Damages Measure of damages. The Queen's Bench Division held the that the cause of the fracture of the cistern and the consequent escape of water over the weekend in the building owned by the claimants was not the ground-borne vibrations caused by the collapse at the London Stock Exchange in 2005 which was due to the consequence of its negligence in overloading the floor slab by the defendants.
Contract Termination. The Technology and Construction Court considered a dispute concerning a contract under which the defendant company had provided repair and maintenance services to the claimant company's housing stock. It held that, among other things, the claimant's construction of the contract with regard to levels of minimum acceptable performance and profit performance threshold was to be preferred.
Contract Sale of properties. The Chancery Division dismissed, in its entirety, the claimant's claim that the defendant, his brother, had been bound by an agreement to pay him the proceeds of the sale of houses, which had been repossessed from the claimant, and which the defendant had subsequently purchased and sold. The court held that there had been no agreement as alleged by the claimant and that the defendant did not hold the properties on trust for him.

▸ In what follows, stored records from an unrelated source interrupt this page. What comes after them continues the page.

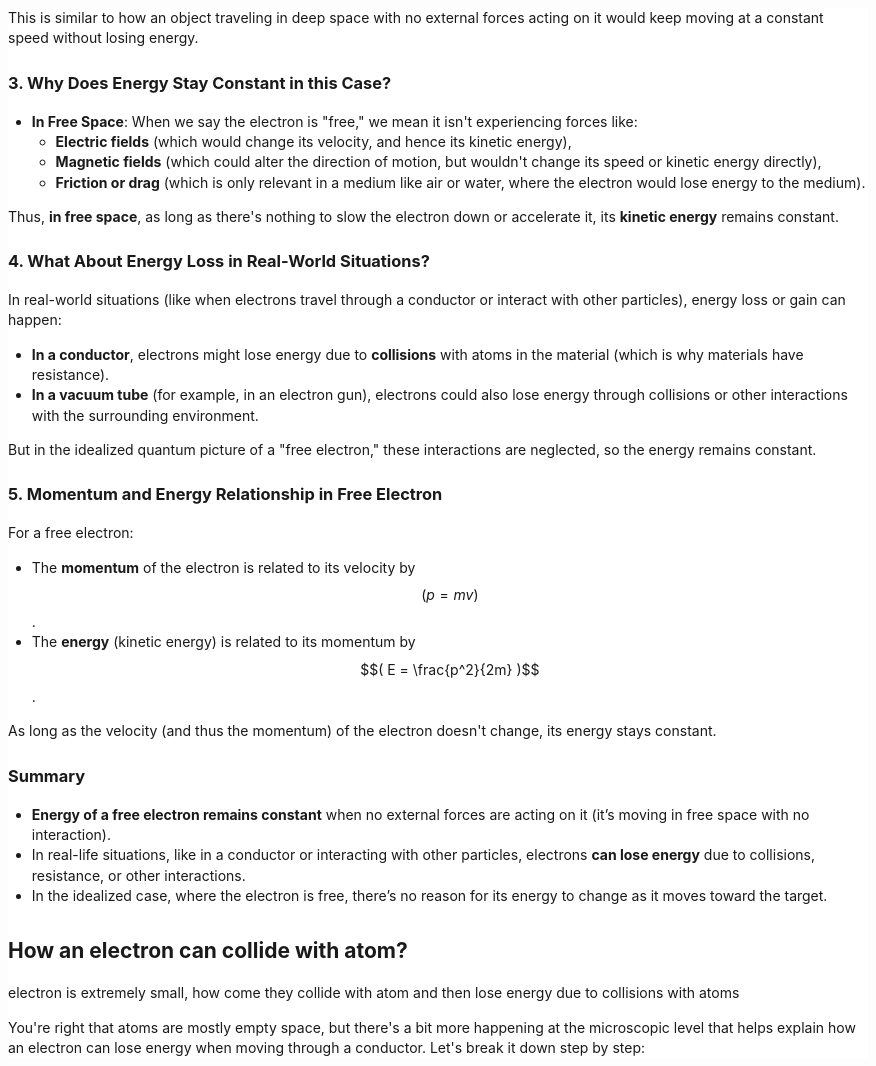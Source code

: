 This is similar to how an object traveling in deep space with no external forces acting on it would keep moving at a constant speed without losing energy.


### **3. Why Does Energy Stay Constant in this Case?**

- **In Free Space**: When we say the electron is "free," we mean it isn't experiencing forces like:
  - **Electric fields** (which would change its velocity, and hence its kinetic energy),
  - **Magnetic fields** (which could alter the direction of motion, but wouldn't change its speed or kinetic energy directly),
  - **Friction or drag** (which is only relevant in a medium like air or water, where the electron would lose energy to the medium).

Thus, **in free space**, as long as there's nothing to slow the electron down or accelerate it, its **kinetic energy** remains constant.


### **4. What About Energy Loss in Real-World Situations?**
In real-world situations (like when electrons travel through a conductor or interact with other particles), energy loss or gain can happen:
- **In a conductor**, electrons might lose energy due to **collisions** with atoms in the material (which is why materials have resistance).
- **In a vacuum tube** (for example, in an electron gun), electrons could also lose energy through collisions or other interactions with the surrounding environment.

But in the idealized quantum picture of a "free electron," these interactions are neglected, so the energy remains constant.


### **5. Momentum and Energy Relationship in Free Electron**
For a free electron:
- The **momentum** of the electron is related to its velocity by $$( p = mv )$$.
- The **energy** (kinetic energy) is related to its momentum by $$( E = \frac{p^2}{2m} )$$.

As long as the velocity (and thus the momentum) of the electron doesn't change, its energy stays constant.


### **Summary**
- **Energy of a free electron remains constant** when no external forces are acting on it (it’s moving in free space with no interaction).
- In real-life situations, like in a conductor or interacting with other particles, electrons **can lose energy** due to collisions, resistance, or other interactions.
- In the idealized case, where the electron is free, there’s no reason for its energy to change as it moves toward the target.



## How an electron can collide with atom?
electron is extremely small, how come they collide with atom and then lose energy due to collisions with atoms

You're right that atoms are mostly empty space, but there's a bit more happening at the microscopic level that helps explain how an electron can lose energy when moving through a conductor. Let's break it down step by step:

Practice Pre-trial or post-judgment relief. The Commercial Court ruled that the fact that the first defendant had settled a claim against him alleging fraud, amongst other things, did not prevent the second and third defendants from claiming a contribution from him, as was clear from of the Civil Liability (Contribution) Act 1978. However, the facts alleged in the particulars of claim which accused the first defendant of fraud and other wrongdoing were no longer facts in issue in the proceedings since the case had been settled and as the second and third defendants had failed to advance such a case, and given a fatal flaw in the draft contribution notice, they were refused permission to bring a claim against the first defendant for a contribution. Further, the court ruled that a defendant in a fraud case could be entitled to a freezing injunction against a co-defendant. However, as permission to bring a contribution claim had been refused, there was no prospective judgment which the first defendant might thwart, and, accordingly, the second defendant's application for a freezing injunction against the first defendant was refused.
Contract Breach. The Privy Council dismissed the appellant's appeal against, among other things, a decision that a clause in a lease of part of a resort, granted by the appellant to the respondent, did not restrict the respondent's right to claim damages for breach of contract. It held that, absent any indication in the wording of the clause in the context of the lease as a whole that the 'penalty fee' was to be in substitution for common law damages for breach of contract, the fee would be construed as an additional charge on the occurrence of an interruption caused by a breach of contract.
Contract Construction. The Privy Council dismissed an appeal regarding the proper interpretation of a clawback agreement entered into between an investment management company and a company that provided it with investment advice. The judge had erred in his construction of the terms of the agreement as they related to the right of the plaintiff to exercise its rights of clawback against investments which it had retained out of discretionary fees payable to the defendant in respect of earlier years.
Local authority Land. The Chancery Division allowed the claimant company's application for an order to compel specific performance of a charge on property which the claimant had purchased. The defendant company had refused to execute a planning agreement under of the Town and Country Planning Act 1990 to further the development of the land. The court held that the defendant had no real prospect of successfully defending the claim for specific performance of its obligations under the charge.
Contract Damages for breach. The Court of Appeal, Civil Division, allowed the claimant's appeal against the judge's decision that the defendant was entitled to recover spread costs for a period of delay caused by the claimant's breach of contract. The language of the exclusion clause in the contract in LOGIC form was clear and was apt to exclude liability for wasted costs in the form of the spread costs which the defendant sought to recover.
Bankruptcy Appeal. The Chancery Division dismissed the applicant's appeal against a bankruptcy order. It held that, among other things, in making the order the deputy district judge had been right in finding that the respondent company had acted reasonably in rejecting the applicant's offer to secure the debt.
Contract Construction. The Court of Appeal, Civil Division, dismissed defendant sellers' appeal concerning the construction of a contractual time limit for the making of warranty claims, pursuant to a share purchase agreement. In preferring a narrower interpretation of the relevant clause, it upheld the judge's decision in favour of the claimant buyer that its claim did not fall foul of the time limit.